WORK ORDER: Locate the line bearing "<td> <strong>Sub-Diagram</strong> </td>" in the material below, then reproduce it and each following line up to and including the line bearing "### Physical Connection".

-- Opening Marker --

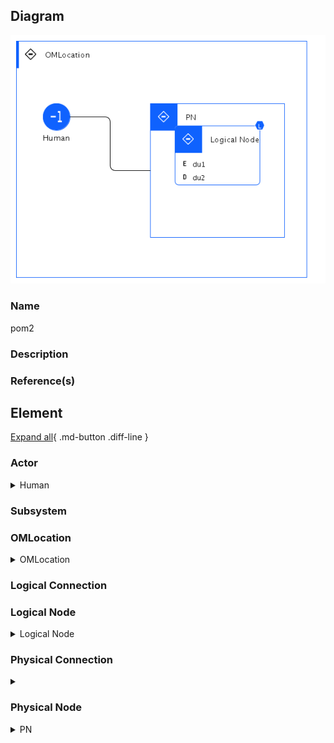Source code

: 
## Diagram

![pom2](../img/pomview_S1xK1TqYi.png)



### Name


pom2


### Description




### Reference(s)




## Element

[Expand all](#){ .md-button .diff-line }


### Actor


    

<details markdown=1>
<summary markdown="span">Human</summary>

<table>
    <caption></caption>
    <thead>
        <tr>
            <th></th>
            <th></th>
        </tr>
    </thead>
    <tr>
        <td> <strong>Name</strong> </td>
        <td>Human</td>
    </tr>
    <tr>
        <td> <strong>Description</strong> </td>
        <td></td>
    </tr>
    <tr>
        <td> <strong>Type</strong> </td>
        <td>Human</td>
    </tr>
    <tr>
        <td> <strong>Generic Group</strong> </td>
<td>
        
                
                <div><strong>Zone,Zone</strong>[Auto-Generated]</div>
                <div>This group is derived from Zone named Zone.</div>
                
                
</td>
    </tr>
</table>


</details>


    




### Subsystem





### OMLocation


    

<details markdown=1>
<summary markdown="span">OMLocation</summary>

<table>
    <caption></caption>
    <thead>
        <tr>
            <th></th>
            <th></th>
        </tr>
    </thead>
    <tr>
        <td> <strong>Name</strong> </td>
        <td>OMLocation</td>
    </tr>
    <tr>
        <td> <strong>Description</strong> </td>
        <td></td>
    </tr>
</table>


</details>


    




### Logical Connection


    



### Logical Node


    

<details markdown=1>
<summary markdown="span">Logical Node</summary>

<table>
    <caption></caption>
    <thead>
        <tr>
            <th></th>
            <th></th>
        </tr>
    </thead>
    <tr>
        <td> <strong>Name</strong> </td>
        <td>Logical Node</td>
    </tr>
    <tr>
        <td> <strong>Description</strong> </td>
        <td></td>
    </tr>
    <tr>
        <td> <strong>Type</strong> </td>
        <td></td>
    </tr>
    <tr>
        <td> <strong>Primary Capability</strong> </td>
        <td>
            
                <div>app analysis</div>
            
        </td>
    </tr>
    <tr>
        <td> <strong>Implementation</strong> </td>
        <td>
            
        </td>
    </tr>
    <tr>
        <td> <strong>Architectural Decision</strong> </td>
        <td>
            
                <div><a href="../../Architectural Decisions/architecturaldecision_rklQTKh9tj">ad1</a></div>
            
                <div><a href="../../Architectural Decisions/architecturaldecision_r1WmTt3cKi">Data Replication</a></div>
            
        </td>
    </tr>
    <tr>
        <td> <strong>Non Functional Requirement</strong> </td>
        <td>
            
                <div><a href="../../Non Functional Requirements/nfr_H1xbejhqFs">Data residency compliance is actively enforced</a></div>
            
                <div><a href="../../Non Functional Requirements/nonfunctionalrequirement_HyZlo2qFj">Highly Available Decision management</a></div>
            
        </td>
    </tr>
    <tr>
        <td> <strong>Generic Group</strong> </td>
        <td></td>
    </tr>
    <tr>
        <td> <strong>Sub-level Diagram</strong> </td>
        <td></td>
    </tr>
    <tr>
        <td> <strong>Related Diagrams</strong> </td>
        <td>
            
                <div><a href="../../Logical Operational View/lomview_ryFok65Fs">lom2</a></div>
            
                <div><a href="../../Logical Operational View/lomview_3JmU6I1WoJD">lom</a></div>
            
                <div><a href="../../Prescribed Operational View/pomview_S1xK1TqYi">pom2</a></div>
            
                <div><a href="../../Prescribed Operational View/pomview_3JmVa4XrMlG">pom</a></div>
            
        </td>
    </tr>
    <tr>
        <td> <strong>Related Elements</strong> </td>
        <td>
            
                <div>Data residency compliance is actively enforced</div>
                
                    
                    <li><a href="../../Prescribed Operational View/pomview_S1xK1TqYi">pom2</a></li>
                    
                    <li><a href="../../Prescribed Operational View/pomview_3JmVa4XrMlG">pom</a></li>
                    
                    <li><a href="../../Logical Operational View/lomview_ryFok65Fs">lom2</a></li>
                    
                    <li><a href="../../Logical Operational View/lomview_3JmURkknKcA">sub1</a></li>
                    
                    <li><a href="../../Logical Operational View/lomview_3JmU6I1WoJD">lom</a></li>
                    
                    <li><a href="../../IT System View/aoditsystem_r1dwHn9Fj">itsv cp</a></li>
                    
                    <li><a href="../../IT System View/aoditsystem_3JmKv5ALHdz">itsv</a></li>
                    
                
            
                <div>Highly Available Decision management</div>
                
                    
                    <li><a href="../../Prescribed Operational View/pomview_S1xK1TqYi">pom2</a></li>
                    
                    <li><a href="../../Prescribed Operational View/pomview_3JmVa4XrMlG">pom</a></li>
                    
                    <li><a href="../../Logical Operational View/lomview_ryFok65Fs">lom2</a></li>
                    
                    <li><a href="../../Logical Operational View/lomview_3JmURkknKcA">sub1</a></li>
                    
                    <li><a href="../../Logical Operational View/lomview_3JmU6I1WoJD">lom</a></li>
                    
                    <li><a href="../../IT System View/aoditsystem_r1dwHn9Fj">itsv cp</a></li>
                    
                    <li><a href="../../IT System View/aoditsystem_3JmKv5ALHdz">itsv</a></li>
                    
                
            
                <div>ad1</div>
                
            
                <div>Data Replication</div>
                
                    
                    <li><a href="../../Prescribed Operational View/pomview_S1xK1TqYi">pom2</a></li>
                    
                    <li><a href="../../Prescribed Operational View/pomview_3JmVa4XrMlG">pom</a></li>
                    
                    <li><a href="../../Logical Operational View/lomview_ryFok65Fs">lom2</a></li>
                    
                    <li><a href="../../Logical Operational View/lomview_3JmURkknKcA">sub1</a></li>
                    
                    <li><a href="../../Logical Operational View/lomview_3JmU6I1WoJD">lom</a></li>
                    
                    <li><a href="../../IT System View/aoditsystem_3JmKv5ALHdz">itsv</a></li>
                    
                    <li><a href="../../IT System View/aoditsystem_r1dwHn9Fj">itsv cp</a></li>
                    
                
            
                <div>PN</div>
                
                    
                    <li><a href="../../Prescribed Operational View/pomview_S1xK1TqYi">pom2</a></li>
                    
                    <li><a href="../../Prescribed Operational View/pomview_3JmVa4XrMlG">pom</a></li>
                    
                
            
                <div>OMLocation</div>
                
                    
                    <li><a href="../../Prescribed Operational View/pomview_S1xK1TqYi">pom2</a></li>
                    
                    <li><a href="../../Prescribed Operational View/pomview_3JmVa4XrMlG">pom</a></li>
                    
                    <li><a href="../../Logical Operational View/lomview_ryFok65Fs">lom2</a></li>
                    
                    <li><a href="../../Logical Operational View/lomview_3JmURkknKcA">sub1</a></li>
                    
                    <li><a href="../../Logical Operational View/lomview_3JmU6I1WoJD">lom</a></li>
                    
                
            
            
                <div>app analysis</div>
                
            
                <div>du2</div>
                
            
                <div>du1</div>
                
                    
                    <li><div><a href="../../Prescribed Operational View/pomview_S1xK1TqYi">pom2</a></div></li>
                    
                    <li><div><a href="../../Prescribed Operational View/pomview_3JmVa4XrMlG">pom</a></div></li>
                    
                    <li><div><a href="../../Logical Operational View/lomview_ryFok65Fs">lom2</a></div></li>
                    
                    <li><div><a href="../../Logical Operational View/lomview_3JmU6I1WoJD">lom</a></div></li>
                    
                    <li><div><a href="../../Services View/aodservices_3JVEjUwMRJY">sv</a></div></li>
                    
                
            
        </td>
    </tr>
    
    <tr>
        <td> <strong>Sub-Diagram</strong> </td>
        
        <td><a href="../../Logical Operational View/lomview_3JmURkknKcA">
                Logical Node : sub1
        </a></td>
        
        
    </tr>
    
</table>


</details>


    





### Physical Connection


    

<details markdown=1>
<summary markdown="span"></summary>

<table>
    <caption></caption>
    <thead>
        <tr>
            <th></th>
            <th></th>
        </tr>
    </thead>
    <tr>
        <td> <strong>Name</strong> </td>
        <td></td>
    </tr>
    <tr>
        <td> <strong>Description</strong> </td>
        <td></td>
    </tr>
</table>


</details>


    





### Physical Node


    

<details markdown=1>
<summary markdown="span">PN</summary>

<table>
    <caption></caption>
    <thead>
        <tr>
            <th></th>
            <th></th>
        </tr>
    </thead>
    <tr>
        <td> <strong>Name</strong> </td>
        <td>PN</td>
    </tr>
    <tr>
        <td> <strong>Description</strong> </td>
        <td></td>
    </tr>
    <tr>
        <td> <strong>Cardinality</strong> </td>
        <td>1</td>
    </tr>
    <tr>
        <td> <strong>CPU/Cores</strong> </td>
        <td></td>
    </tr>
    <tr>
        <td> <strong>Memory</strong> </td>
        <td></td>
    </tr>
    <tr>
        <td> <strong>Network ports</strong> </td>
        <td></td>
    </tr>
    <tr>
        <td> <strong>OS/Hyper-visor</strong> </td>
        <td></td>
    </tr>
    <tr>
        <td> <strong>Deploy</strong> </td>
        <td></td>
    </tr>
    <tr>
        <td> <strong>Deploy Provisioning</strong> </td>
        <td></td>
    </tr>
</table>


</details>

-- Closing Marker --

WRITTEN SOLUTION:
        <td> <strong>Sub-Diagram</strong> </td>
        
        <td><a href="../../Logical Operational View/lomview_3JmURkknKcA">
                Logical Node : sub1
        </a></td>
        
        
    </tr>
    
</table>


</details>


    





### Physical Connection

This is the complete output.